[Saved entries]

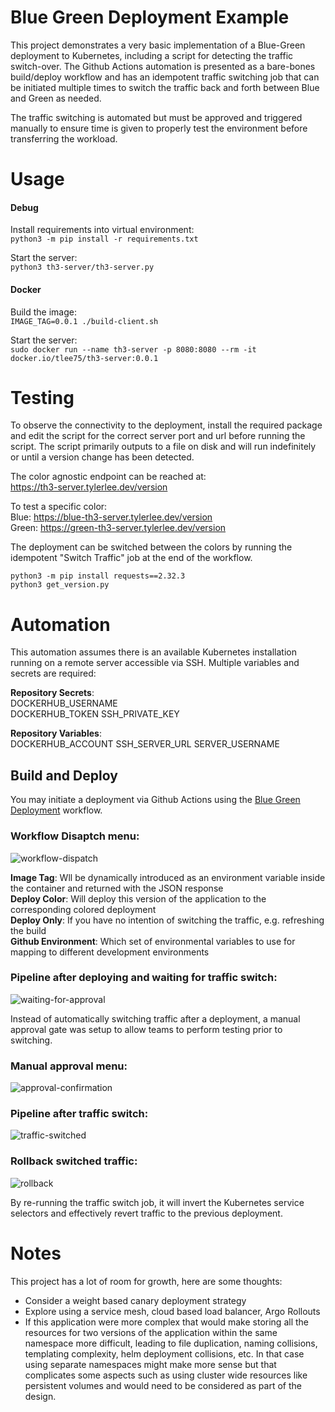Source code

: # Blue Green Deployment Example

This project demonstrates a very basic implementation of a Blue-Green deployment to Kubernetes, including a script for 
detecting the traffic switch-over. The Github Actions automation is presented as a bare-bones build/deploy workflow and 
has an idempotent traffic switching job that can be initiated multiple times to switch the traffic back and forth between
Blue and Green as needed.  

The traffic switching is automated but must be approved and triggered manually to ensure time is given to properly test
the environment before transferring the workload.  

# Usage


#### Debug

Install requirements into virtual environment:  
`python3 -m pip install -r requirements.txt`  

Start the server:  
`python3 th3-server/th3-server.py`  

#### Docker

Build the image:  
`IMAGE_TAG=0.0.1 ./build-client.sh`

Start the server:  
`sudo docker run --name th3-server -p 8080:8080 --rm -it docker.io/tlee75/th3-server:0.0.1`  

# Testing

To observe the connectivity to the deployment, install the required package and edit the script for the correct server 
port and url before running the script. The script primarily outputs to a file on disk and will run 
indefinitely or until a version change has been detected.  

The color agnostic endpoint can be reached at:  
https://th3-server.tylerlee.dev/version

To test a specific color:  
Blue: https://blue-th3-server.tylerlee.dev/version  
Green: https://green-th3-server.tylerlee.dev/version

The deployment can be switched between the colors by running the idempotent "Switch Traffic" job at the end of the workflow.  

```
python3 -m pip install requests==2.32.3  
python3 get_version.py  
```
# Automation

This automation assumes there is an available Kubernetes installation running on a remote server accessible via SSH.
Multiple variables and secrets are required:

**Repository Secrets**:  
DOCKERHUB_USERNAME  
DOCKERHUB_TOKEN
SSH_PRIVATE_KEY

**Repository Variables**:  
DOCKERHUB_ACCOUNT
SSH_SERVER_URL
SERVER_USERNAME

## Build and Deploy

You may initiate a deployment via Github Actions using the [Blue Green Deployment](https://github.com/tlee75/blue-green/actions/workflows/blue-green-deploy.yml)
workflow.

### Workflow Disaptch menu:  
![workflow-dispatch](https://private-user-images.githubusercontent.com/103002386/363773390-0c2aaade-6c83-452a-b5d7-78f19395c867.jpg?jwt=eyJhbGciOiJIUzI1NiIsInR5cCI6IkpXVCJ9.eyJpc3MiOiJnaXRodWIuY29tIiwiYXVkIjoicmF3LmdpdGh1YnVzZXJjb250ZW50LmNvbSIsImtleSI6ImtleTUiLCJleHAiOjE3MjUzMTIzNzQsIm5iZiI6MTcyNTMxMjA3NCwicGF0aCI6Ii8xMDMwMDIzODYvMzYzNzczMzkwLTBjMmFhYWRlLTZjODMtNDUyYS1iNWQ3LTc4ZjE5Mzk1Yzg2Ny5qcGc_WC1BbXotQWxnb3JpdGhtPUFXUzQtSE1BQy1TSEEyNTYmWC1BbXotQ3JlZGVudGlhbD1BS0lBVkNPRFlMU0E1M1BRSzRaQSUyRjIwMjQwOTAyJTJGdXMtZWFzdC0xJTJGczMlMkZhd3M0X3JlcXVlc3QmWC1BbXotRGF0ZT0yMDI0MDkwMlQyMTIxMTRaJlgtQW16LUV4cGlyZXM9MzAwJlgtQW16LVNpZ25hdHVyZT01YjBhOTE4OWUyZTlkOTVjNDY0NjcwNjgyOTRiMjlmYmVhOGEyODRmYzBjOGE0MGI2YzMyNzEwOTVlZDFmODY5JlgtQW16LVNpZ25lZEhlYWRlcnM9aG9zdCZhY3Rvcl9pZD0wJmtleV9pZD0wJnJlcG9faWQ9MCJ9.VIVzMVRYVsFFpAjuNWqdohx6L83xnCiHOJtaC3bb_8w)    

**Image Tag**: Wll be dynamically introduced as an environment variable inside the container and returned with the JSON response  
**Deploy Color**: Will deploy this version of the application to the corresponding colored deployment  
**Deploy Only**: If you have no intention of switching the traffic, e.g. refreshing the build  
**Github Environment**: Which set of environmental variables to use for mapping to different development environments  

### Pipeline after deploying and waiting for traffic switch:  
![waiting-for-approval](https://private-user-images.githubusercontent.com/103002386/363773275-d1ac4a9e-62d8-4efe-823b-d0468822404f.png?jwt=eyJhbGciOiJIUzI1NiIsInR5cCI6IkpXVCJ9.eyJpc3MiOiJnaXRodWIuY29tIiwiYXVkIjoicmF3LmdpdGh1YnVzZXJjb250ZW50LmNvbSIsImtleSI6ImtleTUiLCJleHAiOjE3MjUzMTIzNzQsIm5iZiI6MTcyNTMxMjA3NCwicGF0aCI6Ii8xMDMwMDIzODYvMzYzNzczMjc1LWQxYWM0YTllLTYyZDgtNGVmZS04MjNiLWQwNDY4ODIyNDA0Zi5wbmc_WC1BbXotQWxnb3JpdGhtPUFXUzQtSE1BQy1TSEEyNTYmWC1BbXotQ3JlZGVudGlhbD1BS0lBVkNPRFlMU0E1M1BRSzRaQSUyRjIwMjQwOTAyJTJGdXMtZWFzdC0xJTJGczMlMkZhd3M0X3JlcXVlc3QmWC1BbXotRGF0ZT0yMDI0MDkwMlQyMTIxMTRaJlgtQW16LUV4cGlyZXM9MzAwJlgtQW16LVNpZ25hdHVyZT05ZWRhNDQzZmFhNDQyOWQ1YTg0YjM4NTc0NmVjYTZiMDA1MGRjZDhiOTgyMTM2YzA5ZjBkNGJkNWQ1YWM0YWQ2JlgtQW16LVNpZ25lZEhlYWRlcnM9aG9zdCZhY3Rvcl9pZD0wJmtleV9pZD0wJnJlcG9faWQ9MCJ9.eRlZ-lb0G0kyYNeXWX-x92QTOS4TDb_qskzh-kYeUQA)  

Instead of automatically switching traffic after a deployment, a manual approval gate was setup to allow teams to perform
testing prior to switching.

### Manual approval menu:  
![approval-confirmation](https://private-user-images.githubusercontent.com/103002386/363773691-a2e83e84-cd2e-4eae-aca7-77e98e75a5b9.png?jwt=eyJhbGciOiJIUzI1NiIsInR5cCI6IkpXVCJ9.eyJpc3MiOiJnaXRodWIuY29tIiwiYXVkIjoicmF3LmdpdGh1YnVzZXJjb250ZW50LmNvbSIsImtleSI6ImtleTUiLCJleHAiOjE3MjUzMTIzNzQsIm5iZiI6MTcyNTMxMjA3NCwicGF0aCI6Ii8xMDMwMDIzODYvMzYzNzczNjkxLWEyZTgzZTg0LWNkMmUtNGVhZS1hY2E3LTc3ZTk4ZTc1YTViOS5wbmc_WC1BbXotQWxnb3JpdGhtPUFXUzQtSE1BQy1TSEEyNTYmWC1BbXotQ3JlZGVudGlhbD1BS0lBVkNPRFlMU0E1M1BRSzRaQSUyRjIwMjQwOTAyJTJGdXMtZWFzdC0xJTJGczMlMkZhd3M0X3JlcXVlc3QmWC1BbXotRGF0ZT0yMDI0MDkwMlQyMTIxMTRaJlgtQW16LUV4cGlyZXM9MzAwJlgtQW16LVNpZ25hdHVyZT0yN2M5MzI1NGE1ZWU2OWU4ZjUwM2ZhMGQ4YjhiM2M3M2ZjN2Q2MWM5NmMzZDc3ZTM4YzgxNWViNGEwZjc1NGY1JlgtQW16LVNpZ25lZEhlYWRlcnM9aG9zdCZhY3Rvcl9pZD0wJmtleV9pZD0wJnJlcG9faWQ9MCJ9.WoNiKDbfrEjdTmtNHfMJPLD5u9yavX303iOIF6LA2yI)  

### Pipeline after traffic switch:  
![traffic-switched](https://private-user-images.githubusercontent.com/103002386/363773515-fcff9070-8ece-43d6-92d6-7b3673f807e9.png?jwt=eyJhbGciOiJIUzI1NiIsInR5cCI6IkpXVCJ9.eyJpc3MiOiJnaXRodWIuY29tIiwiYXVkIjoicmF3LmdpdGh1YnVzZXJjb250ZW50LmNvbSIsImtleSI6ImtleTUiLCJleHAiOjE3MjUzMTIzNzQsIm5iZiI6MTcyNTMxMjA3NCwicGF0aCI6Ii8xMDMwMDIzODYvMzYzNzczNTE1LWZjZmY5MDcwLThlY2UtNDNkNi05MmQ2LTdiMzY3M2Y4MDdlOS5wbmc_WC1BbXotQWxnb3JpdGhtPUFXUzQtSE1BQy1TSEEyNTYmWC1BbXotQ3JlZGVudGlhbD1BS0lBVkNPRFlMU0E1M1BRSzRaQSUyRjIwMjQwOTAyJTJGdXMtZWFzdC0xJTJGczMlMkZhd3M0X3JlcXVlc3QmWC1BbXotRGF0ZT0yMDI0MDkwMlQyMTIxMTRaJlgtQW16LUV4cGlyZXM9MzAwJlgtQW16LVNpZ25hdHVyZT1jZDNlN2MzNDQyOGMxZWE1ZmYwZGUwNzE4NjIxNzVlMTkyM2U2YjE0OGNlNDc4NDJiODJiZTUwZmQ0ZDAxNDkwJlgtQW16LVNpZ25lZEhlYWRlcnM9aG9zdCZhY3Rvcl9pZD0wJmtleV9pZD0wJnJlcG9faWQ9MCJ9.qt4hMVz8rDkCeVe8lw52E4ZWQbpIECsxHHBtVKNTDT4)  

### Rollback switched traffic:  
![rollback](https://private-user-images.githubusercontent.com/103002386/363773469-743bdee9-af3a-4f7d-9f64-1563f14e4b11.png?jwt=eyJhbGciOiJIUzI1NiIsInR5cCI6IkpXVCJ9.eyJpc3MiOiJnaXRodWIuY29tIiwiYXVkIjoicmF3LmdpdGh1YnVzZXJjb250ZW50LmNvbSIsImtleSI6ImtleTUiLCJleHAiOjE3MjUzMTIzNzQsIm5iZiI6MTcyNTMxMjA3NCwicGF0aCI6Ii8xMDMwMDIzODYvMzYzNzczNDY5LTc0M2JkZWU5LWFmM2EtNGY3ZC05ZjY0LTE1NjNmMTRlNGIxMS5wbmc_WC1BbXotQWxnb3JpdGhtPUFXUzQtSE1BQy1TSEEyNTYmWC1BbXotQ3JlZGVudGlhbD1BS0lBVkNPRFlMU0E1M1BRSzRaQSUyRjIwMjQwOTAyJTJGdXMtZWFzdC0xJTJGczMlMkZhd3M0X3JlcXVlc3QmWC1BbXotRGF0ZT0yMDI0MDkwMlQyMTIxMTRaJlgtQW16LUV4cGlyZXM9MzAwJlgtQW16LVNpZ25hdHVyZT1mOGVlYjAyODYxMjYyMDI0YjgwODE5NWI5NTc3OGIwNWY2NWExOGY4YTIzODc1OGQ0MmI3MmUxMDY0NzU5MWQ2JlgtQW16LVNpZ25lZEhlYWRlcnM9aG9zdCZhY3Rvcl9pZD0wJmtleV9pZD0wJnJlcG9faWQ9MCJ9.QPCZXrTdGS6Cjyaui2lPe-CEiwIXOdvakt0qbti1nGY)  

By re-running the traffic switch job, it will invert the Kubernetes service selectors and effectively revert traffic to 
the previous deployment.  

# Notes

This project has a lot of room for growth, here are some thoughts:  

- Consider a weight based canary deployment strategy
- Explore using a service mesh, cloud based load balancer, Argo Rollouts
- If this application were more complex that would make storing all the resources for two versions of the application
within the same namespace more difficult, leading to file duplication, naming collisions, templating complexity, helm 
deployment collisions, etc. In that case using separate namespaces might make more sense but that complicates some aspects 
such as using cluster wide resources like persistent volumes and would need to be considered as part of the design.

**YOUR TASK**
What you give back should be exactly the lines of the data above from the line with "#### Docker" through the line with "### Workflow Disaptch", both of those included, and nothing more.

**RESPONSE AREA**
#### Docker

Build the image:  
`IMAGE_TAG=0.0.1 ./build-client.sh`

Start the server:  
`sudo docker run --name th3-server -p 8080:8080 --rm -it docker.io/tlee75/th3-server:0.0.1`  

# Testing

To observe the connectivity to the deployment, install the required package and edit the script for the correct server 
port and url before running the script. The script primarily outputs to a file on disk and will run 
indefinitely or until a version change has been detected.  

The color agnostic endpoint can be reached at:  
https://th3-server.tylerlee.dev/version

To test a specific color:  
Blue: https://blue-th3-server.tylerlee.dev/version  
Green: https://green-th3-server.tylerlee.dev/version

The deployment can be switched between the colors by running the idempotent "Switch Traffic" job at the end of the workflow.  

```
python3 -m pip install requests==2.32.3  
python3 get_version.py  
```
# Automation

This automation assumes there is an available Kubernetes installation running on a remote server accessible via SSH.
Multiple variables and secrets are required:

**Repository Secrets**:  
DOCKERHUB_USERNAME  
DOCKERHUB_TOKEN
SSH_PRIVATE_KEY

**Repository Variables**:  
DOCKERHUB_ACCOUNT
SSH_SERVER_URL
SERVER_USERNAME

## Build and Deploy

You may initiate a deployment via Github Actions using the [Blue Green Deployment](https://github.com/tlee75/blue-green/actions/workflows/blue-green-deploy.yml)
workflow.

### Workflow Disaptch menu:  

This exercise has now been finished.